Reproduce the data in full, exactly as given, leaving images out.

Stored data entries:
****************************************
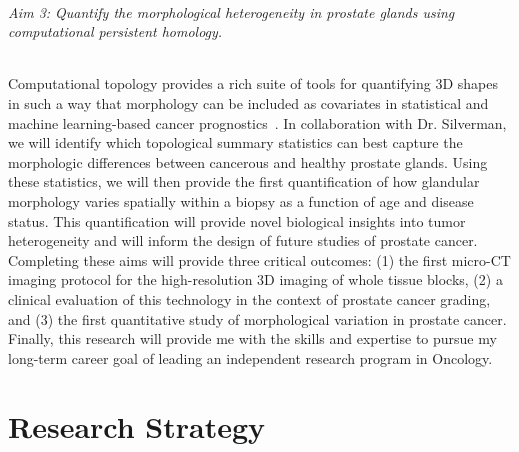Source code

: \documentclass{NIHGrant}
\theoremstyle{theorem}
\begin{document}
\paragraph*{Aim 3: Quantify the morphological heterogeneity in prostate glands using computational persistent homology.}

Computational topology provides a rich suite of tools for quantifying 3D shapes in such a way that morphology can be included as covariates in statistical and machine learning-based cancer prognostics~\cite{primakov_automated_2022,crawford_predicting_2020}. In collaboration with Dr. Silverman, we will identify which topological summary statistics can best capture the morphologic differences between cancerous and healthy prostate glands. Using these statistics, we will then provide the first quantification of how glandular morphology varies spatially within a biopsy as a function of age and disease status. This quantification will provide novel biological insights into tumor heterogeneity and will inform the design of future studies of prostate cancer.  \\[5pt]
%
\noindent
Completing these aims will provide three critical outcomes: (1) the first micro-CT imaging protocol for the high-resolution 3D imaging of whole tissue blocks, (2) a clinical evaluation of this technology in the context of prostate cancer grading, and (3) the first quantitative study of morphological variation in prostate cancer. Finally, this research will provide me with the skills and expertise to pursue my long-term career goal of leading an independent research program in Oncology.

\newpage
\part*{Research Strategy}
\end{document}
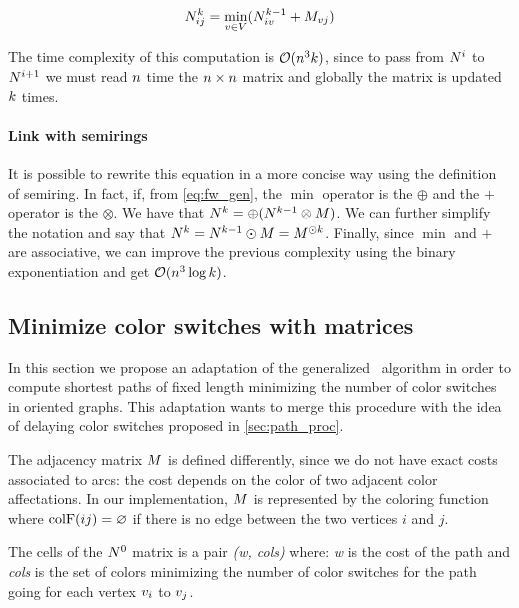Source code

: \begin{equation}
  \label{eq:fw_gen}
  N^k_{ij} = \min_{v \in V} (N^{k-1}_{iv} + M_{v j})
\end{equation}

The time complexity of this computation is $\mathcal{O}(n^3 k)$, since to pass from $N^i$ to $N^{i+1}$ we must read $n$ time the $n \times n$ matrix and globally the matrix is updated $k$ times.

\paragraph{Link with semirings} It is possible to rewrite this equation in a more concise way using the definition of semiring. In fact, if, from \cref{eq:fw_gen}, the $\min$ operator is the $\oplus$ and the $+$ operator is the $\otimes$. We have that $N^k = \oplus (N^{k-1} \otimes M)$. We can further simplify the notation and say that $N^k = N^{k-1} \odot M = M^{\odot k}$. Finally, since $\min$ and $+$ are associative, we can improve the previous complexity using the binary exponentiation \cite{binexp} and get $\mathcal{O}(n^3 \log k)$.


\subsection{Minimize color switches with matrices}
\label{sec:algo_matrix}

In this section we propose an adaptation of the generalized \FW\ algorithm in order to compute shortest paths of fixed length minimizing the number of color switches in oriented graphs. This adaptation wants to merge this procedure with the idea of delaying color switches proposed in \cref{sec:path_proc}.

The adjacency matrix $M$ is defined differently, since we do not have exact costs associated to arcs: the cost depends on the color of two adjacent color affectations. In our implementation, $M$ is represented by the coloring function where $\text{colF}(ij) = \varnothing$ if there is no edge between the two vertices $i$ and $j$.

The cells of the $N^0$ matrix is a pair \textit{(w, cols)} where: \textit{w} is the cost of the path and \textit{cols} is the set of colors minimizing the number of color switches for the path going for each vertex $v_i$ to $v_j$.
****************************************
RESULT OF THIS TASK:
Source code

: \documentclass{NIHGrant}
\theoremstyle{theorem}
\begin{document}
\paragraph*{Aim 3: Quantify the morphological heterogeneity in prostate glands using computational persistent homology.}

Computational topology provides a rich suite of tools for quantifying 3D shapes in such a way that morphology can be included as covariates in statistical and machine learning-based cancer prognostics~\cite{primakov_automated_2022,crawford_predicting_2020}. In collaboration with Dr. Silverman, we will identify which topological summary statistics can best capture the morphologic differences between cancerous and healthy prostate glands. Using these statistics, we will then provide the first quantification of how glandular morphology varies spatially within a biopsy as a function of age and disease status. This quantification will provide novel biological insights into tumor heterogeneity and will inform the design of future studies of prostate cancer.  \\[5pt]
%
\noindent
Completing these aims will provide three critical outcomes: (1) the first micro-CT imaging protocol for the high-resolution 3D imaging of whole tissue blocks, (2) a clinical evaluation of this technology in the context of prostate cancer grading, and (3) the first quantitative study of morphological variation in prostate cancer. Finally, this research will provide me with the skills and expertise to pursue my long-term career goal of leading an independent research program in Oncology.

\newpage
\part*{Research Strategy}
\end{document}
Source code

: \begin{equation}
  \label{eq:fw_gen}
  N^k_{ij} = \min_{v \in V} (N^{k-1}_{iv} + M_{v j})
\end{equation}

The time complexity of this computation is $\mathcal{O}(n^3 k)$, since to pass from $N^i$ to $N^{i+1}$ we must read $n$ time the $n \times n$ matrix and globally the matrix is updated $k$ times.

\paragraph{Link with semirings} It is possible to rewrite this equation in a more concise way using the definition of semiring. In fact, if, from \cref{eq:fw_gen}, the $\min$ operator is the $\oplus$ and the $+$ operator is the $\otimes$. We have that $N^k = \oplus (N^{k-1} \otimes M)$. We can further simplify the notation and say that $N^k = N^{k-1} \odot M = M^{\odot k}$. Finally, since $\min$ and $+$ are associative, we can improve the previous complexity using the binary exponentiation \cite{binexp} and get $\mathcal{O}(n^3 \log k)$.


\subsection{Minimize color switches with matrices}
\label{sec:algo_matrix}

In this section we propose an adaptation of the generalized \FW\ algorithm in order to compute shortest paths of fixed length minimizing the number of color switches in oriented graphs. This adaptation wants to merge this procedure with the idea of delaying color switches proposed in \cref{sec:path_proc}.

The adjacency matrix $M$ is defined differently, since we do not have exact costs associated to arcs: the cost depends on the color of two adjacent color affectations. In our implementation, $M$ is represented by the coloring function where $\text{colF}(ij) = \varnothing$ if there is no edge between the two vertices $i$ and $j$.

The cells of the $N^0$ matrix is a pair \textit{(w, cols)} where: \textit{w} is the cost of the path and \textit{cols} is the set of colors minimizing the number of color switches for the path going for each vertex $v_i$ to $v_j$.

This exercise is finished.